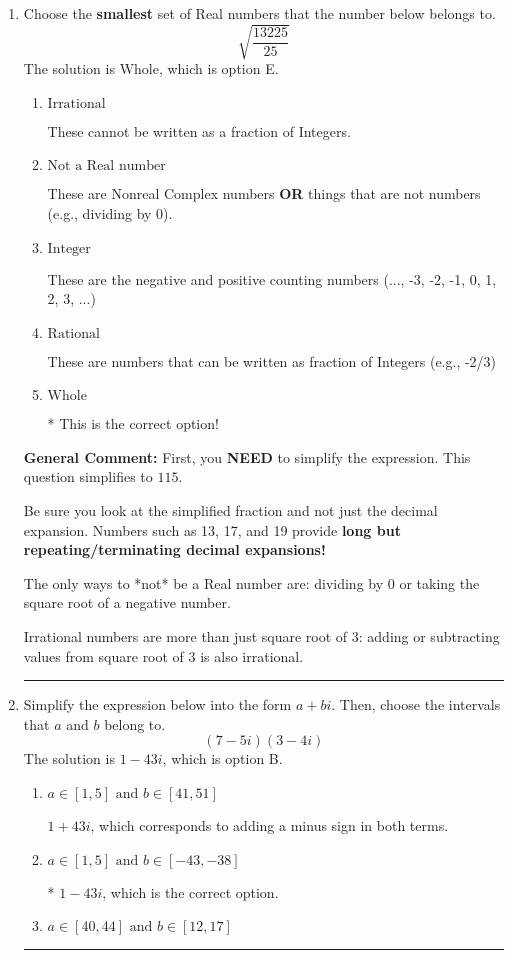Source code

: \documentclass{extbook}[14pt]
\newcommand{\litem}[1]{\item #1

\rule{\textwidth}{0.4pt}}
\begin{document}
\begin{enumerate}\litem{
Choose the \textbf{smallest} set of Real numbers that the number below belongs to.
\[ \sqrt{\frac{13225}{25}} \]The solution is \( \text{Whole} \), which is option E.\begin{enumerate}[label=\Alph*.]
\item \( \text{Irrational} \)

These cannot be written as a fraction of Integers.
\item \( \text{Not a Real number} \)

These are Nonreal Complex numbers \textbf{OR} things that are not numbers (e.g., dividing by 0).
\item \( \text{Integer} \)

These are the negative and positive counting numbers (..., -3, -2, -1, 0, 1, 2, 3, ...)
\item \( \text{Rational} \)

These are numbers that can be written as fraction of Integers (e.g., -2/3)
\item \( \text{Whole} \)

* This is the correct option!
\end{enumerate}

\textbf{General Comment:} First, you \textbf{NEED} to simplify the expression. This question simplifies to $115$. 
 
 Be sure you look at the simplified fraction and not just the decimal expansion. Numbers such as 13, 17, and 19 provide \textbf{long but repeating/terminating decimal expansions!} 
 
 The only ways to *not* be a Real number are: dividing by 0 or taking the square root of a negative number. 
 
 Irrational numbers are more than just square root of 3: adding or subtracting values from square root of 3 is also irrational.
}
\litem{
Simplify the expression below into the form $a+bi$. Then, choose the intervals that $a$ and $b$ belong to.
\[ (7 - 5 i)(3 - 4 i) \]The solution is \( 1 - 43 i \), which is option B.\begin{enumerate}[label=\Alph*.]
\item \( a \in [1, 5] \text{ and } b \in [41, 51] \)

 $1 + 43 i$, which corresponds to adding a minus sign in both terms.
\item \( a \in [1, 5] \text{ and } b \in [-43, -38] \)

* $1 - 43 i$, which is the correct option.
\item \( a \in [40, 44] \text{ and } b \in [12, 17] \)


\end{enumerate}}
\end{enumerate}
\end{document}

________________________

◆ Assignment: Each line of the records that holds the word "root" should be copied out.

◆ Result for this task:
 The only ways to *not* be a Real number are: dividing by 0 or taking the square root of a negative number. 
 Irrational numbers are more than just square root of 3: adding or subtracting values from square root of 3 is also irrational.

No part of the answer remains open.